Cette banque a déposé lesdits rapports pour signaler des virements suspects effectués par l’intermédiaire de comptes de correspondants de la BNYM impliquant des entités fictives situées dans les Seychelles et effectuant des opérations bancaires dans d’autres pays.
Généralement, un SAR reflète les préoccupations des responsables de la conformité et ne sont pas nécessairement le signe d’une conduite criminelle ou d’autres actes répréhensibles. Mais pourquoi ces virements sont-ils considérés comme suspects par l’institution financière new yorkaise ? Selon elle, « ils impliquent des entités fictives qui ne peuvent pas être identifiées par des recherches open source ; et donc la source des fonds et/ou le but des transactions est inconnu ; beaucoup ont été envoyés en montants importants, arrondis, et parfois répétitifs ou tendancieux ; et les virements impliquent des contreparties situées et/ou des banques dans des juridictions à haut risque pour le blanchiment d’argent et d’autres crimes financiers comme les Seychelles, la Côte d’ivoire, Chypre, Monaco, et Macao. »

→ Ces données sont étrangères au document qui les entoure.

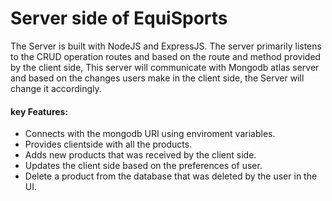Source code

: # Server side of EquiSports

The Server is built with NodeJS and ExpressJS. The server primarily listens to the CRUD operation routes and based on the route and method provided by the client side, This server will communicate with Mongodb atlas server and based on the changes users make in the client side, the Server will change it accordingly.

#### key Features:

- Connects with the mongodb URI using enviroment variables.
- Provides clientside with all the products.
- Adds new products that was received by the client side.
- Updates the client side based on the preferences of user.
- Delete a product from the database that was deleted by the user in the UI.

A cet effet, elle a effectué du 1er au 31 mai 2015, une recherche sur les virements bancaires impliquant les Seychelles. La recherche effectuée sur la période sur les virements bancaires impliquant les Seychelles a permis de localiser 1 953 virements suspects envoyés du 29 avril 2015 au 1er juin 2015 et totalisant 184 millions 537 432,38 dollars américains, soit 92 milliards 268 millions 716 190 FCFA. Justement, un virement bancaire au bénéfice de Petroci Holding figure parmi ceux considérés comme suspects par la Bank of New York Mellon.
Dans le « SAR 31000073382970 » soumis par cet établissement financier au Trésor américain le 5 mai 2015, Petrowest SA a envoyé via son compte auprès de la Banque de Commerce et de Placements SA située à Genève, compte de correspondants de la BNYM, la somme de 6 millions 292 072,60 de dollars américains, soit 3 milliards 146 millions 036 300 FCFA sur le compte numéro CI 034-01001-011310150376-79 logé à la Banque Atlantique Côte d’Ivoire au profit de Petroci Holding. La raison de ce virement électronique ? « Factures d’achat 2015/003 et 2015/002 » et « accord de paiement 15-012 », selon ledit document. Qu’est-ce qui peut justifier l’implication de Petroci, une entreprise étatique dans une telle opération financière ?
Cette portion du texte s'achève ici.